KERJAYA has been awarded a RM226m building job in Penang by Aspen Vision City Sdn Bhd (Aspen). The latest contract has boosted its YTD job wins to RM1.5b and outstanding order book to RM4.7b. We continue to like KERJAYA for its innovative and hence high-margin formwork construction method. We keep our forecasts, TP of RM1.64 and OUTPERFORM call.
KERJAYA has been awarded by Aspen a RM226m contract in Seberang Perai Selatan, Penang, for the design and build of two 37- storey apartment blocks with 980 residential units, and a 7-storey podium consisting of carparks, community recreational facilities and shop lots. The contract period is 42 months.

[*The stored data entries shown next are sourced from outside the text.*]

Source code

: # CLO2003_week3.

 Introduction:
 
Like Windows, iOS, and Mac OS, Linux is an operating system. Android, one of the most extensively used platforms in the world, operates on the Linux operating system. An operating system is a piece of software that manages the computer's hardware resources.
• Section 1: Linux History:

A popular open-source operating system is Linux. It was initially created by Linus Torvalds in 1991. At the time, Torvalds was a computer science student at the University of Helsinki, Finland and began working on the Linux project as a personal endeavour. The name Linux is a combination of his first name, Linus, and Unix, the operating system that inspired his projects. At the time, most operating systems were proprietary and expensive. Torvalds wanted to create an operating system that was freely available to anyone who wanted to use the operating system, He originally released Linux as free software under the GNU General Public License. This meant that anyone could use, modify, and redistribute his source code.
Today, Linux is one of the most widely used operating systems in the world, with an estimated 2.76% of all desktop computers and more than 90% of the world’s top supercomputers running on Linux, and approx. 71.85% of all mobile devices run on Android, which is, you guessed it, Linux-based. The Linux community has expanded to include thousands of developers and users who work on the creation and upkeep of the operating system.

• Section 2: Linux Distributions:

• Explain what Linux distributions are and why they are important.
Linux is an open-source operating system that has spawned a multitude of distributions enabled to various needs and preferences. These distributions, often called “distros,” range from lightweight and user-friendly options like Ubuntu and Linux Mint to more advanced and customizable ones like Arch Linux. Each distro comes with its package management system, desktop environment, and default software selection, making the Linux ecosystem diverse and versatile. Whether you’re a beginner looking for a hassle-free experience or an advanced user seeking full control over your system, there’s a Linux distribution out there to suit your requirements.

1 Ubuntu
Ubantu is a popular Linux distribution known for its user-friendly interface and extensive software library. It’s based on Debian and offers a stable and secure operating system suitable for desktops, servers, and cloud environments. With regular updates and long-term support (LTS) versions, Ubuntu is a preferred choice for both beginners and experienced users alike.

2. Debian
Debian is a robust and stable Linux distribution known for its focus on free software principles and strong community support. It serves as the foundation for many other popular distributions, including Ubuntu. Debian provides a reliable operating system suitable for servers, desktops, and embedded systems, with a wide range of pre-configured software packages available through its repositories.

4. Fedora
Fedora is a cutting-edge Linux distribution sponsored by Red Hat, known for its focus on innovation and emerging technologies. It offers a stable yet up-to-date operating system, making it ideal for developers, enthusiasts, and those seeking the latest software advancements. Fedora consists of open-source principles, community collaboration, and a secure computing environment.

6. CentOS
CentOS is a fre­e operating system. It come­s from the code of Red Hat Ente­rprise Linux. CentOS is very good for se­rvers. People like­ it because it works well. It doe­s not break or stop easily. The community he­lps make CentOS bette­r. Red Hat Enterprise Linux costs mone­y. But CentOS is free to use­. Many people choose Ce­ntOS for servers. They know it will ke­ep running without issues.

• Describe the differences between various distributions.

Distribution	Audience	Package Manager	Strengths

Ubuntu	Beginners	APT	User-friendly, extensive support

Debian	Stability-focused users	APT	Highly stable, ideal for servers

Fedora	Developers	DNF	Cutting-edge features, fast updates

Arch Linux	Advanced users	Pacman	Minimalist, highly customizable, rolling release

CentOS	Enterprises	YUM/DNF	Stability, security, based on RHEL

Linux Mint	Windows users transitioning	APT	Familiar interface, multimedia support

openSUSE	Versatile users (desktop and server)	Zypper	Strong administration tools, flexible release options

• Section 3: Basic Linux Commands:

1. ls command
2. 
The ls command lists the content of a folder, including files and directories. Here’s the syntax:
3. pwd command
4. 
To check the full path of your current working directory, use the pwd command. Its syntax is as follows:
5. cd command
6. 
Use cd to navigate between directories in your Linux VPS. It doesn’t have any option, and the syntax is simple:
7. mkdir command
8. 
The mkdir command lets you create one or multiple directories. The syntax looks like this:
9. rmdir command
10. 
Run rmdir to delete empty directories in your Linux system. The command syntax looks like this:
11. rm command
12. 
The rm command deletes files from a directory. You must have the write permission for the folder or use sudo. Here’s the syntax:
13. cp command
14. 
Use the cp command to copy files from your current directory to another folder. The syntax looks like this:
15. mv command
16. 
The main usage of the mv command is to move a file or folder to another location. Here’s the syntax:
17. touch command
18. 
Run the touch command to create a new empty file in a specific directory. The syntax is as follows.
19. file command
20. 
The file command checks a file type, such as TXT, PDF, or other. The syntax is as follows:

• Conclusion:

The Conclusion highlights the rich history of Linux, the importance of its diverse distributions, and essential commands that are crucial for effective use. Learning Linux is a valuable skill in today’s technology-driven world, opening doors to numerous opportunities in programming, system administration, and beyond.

We are positive on the latest contract that has boosted its YTD job wins to RM1.5b, which has met our full-year assumption of RM1.5b and surpassed the company’s own target of RM1.2b. The latest contract has also boosted its outstanding order book to RM4.7b and we expect the contract to fetch a PAT margin of 10%.
Meanwhile, its tender book stands at c.RM1.5b−RM2.0b currently, comprising: (i) building/reclamation jobs from its sister companies i.e., E&O and KPPROP, (ii) MNC industrial warehouse/factories (via its JV with Samsung C&T), and (iii) third-party building jobs in the Klang Valley.
Forecasts. Maintained.
We also keep our SoP-TP of RM1.64 (see next page), valuing its construction business at 14x forward PER, at a discount to 18x we ascribed to large contractors (i.e., GAMUDA, IJM and SUNCON) given KERJAYA’s focus in on the high-rise building sector currently weighed down by an oversupply in the office and residential segments. There is no adjustment to our TP based on ESG given a 3-star ESG rating as appraised by us (see Page 3).
We continue to like KERJAYA for: (i) its innovative and hence highmargin formwork construction method, (ii) its lean and hands-on management team with a strong execution rack record, (iii) its strong earnings visibility underpinned by a sizeable outstanding order book and recurring orders from related companies (E&O, KPPROP). Maintain OUTPERFORM.
Risks to our call include: (i) further deterioration in the prospects for building jobs, (ii) rising input costs, and (iii) liquidated ascertained damages (LAD) from cost overrun and delays.